*Work required*:
Look through the entries for the line containing "- [MIDI Programming". Then output that line and every line after it, exactly, to the end.

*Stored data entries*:
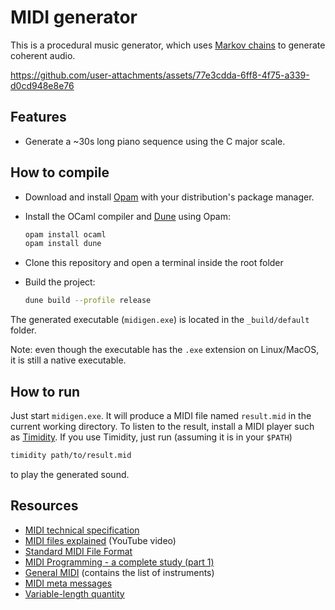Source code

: # MIDI generator

This is a procedural music generator, which uses [Markov chains](https://en.wikipedia.org/wiki/Markov_chain) to generate coherent audio.

https://github.com/user-attachments/assets/77e3cdda-6ff8-4f75-a339-d0cd948e8e76

## Features

- Generate a ~30s long piano sequence using the C major scale.

## How to compile

- Download and install [Opam](https://opam.ocaml.org/) with your distribution's package manager.
- Install the OCaml compiler and [Dune](https://dune.build/) using Opam:

    ```bash
    opam install ocaml
    opam install dune
    ```

- Clone this repository and open a terminal inside the root folder
- Build the project:

    ```bash
    dune build --profile release
    ```

The generated executable (`midigen.exe`) is located in the `_build/default` folder.

Note: even though the executable has the `.exe` extension on Linux/MacOS, it is still a native executable.

## How to run

Just start `midigen.exe`. It will produce a MIDI file named `result.mid` in the current working directory. To listen to the result, install a MIDI player such as [Timidity](https://sourceforge.net/projects/timidity/). If you use Timidity, just run (assuming it is in your `$PATH`)

```bash
timidity path/to/result.mid
```

to play the generated sound.

## Resources

- [MIDI technical specification](http://www.somascape.org/midi/tech/mfile.html)
- [MIDI files explained](https://www.youtube.com/watch?v=P27ml4M3V7A) (YouTube video)
- [Standard MIDI File Format](https://faydoc.tripod.com/formats/mid.htm)
- [MIDI Programming - a complete study (part 1)](http://www.petesqbsite.com/sections/express/issue18/midifilespart1.html)
- [General MIDI](https://en.wikipedia.org/wiki/General_MIDI) (contains the list of instruments)
- [MIDI meta messages](https://www.recordingblogs.com/wiki/midi-meta-messages)
- [Variable-length quantity](https://github.com/kstenerud/vlq/blob/master/vlq-specification.md)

*Response for this exercise*:
- [MIDI Programming - a complete study (part 1)](http://www.petesqbsite.com/sections/express/issue18/midifilespart1.html)
- [General MIDI](https://en.wikipedia.org/wiki/General_MIDI) (contains the list of instruments)
- [MIDI meta messages](https://www.recordingblogs.com/wiki/midi-meta-messages)
- [Variable-length quantity](https://github.com/kstenerud/vlq/blob/master/vlq-specification.md)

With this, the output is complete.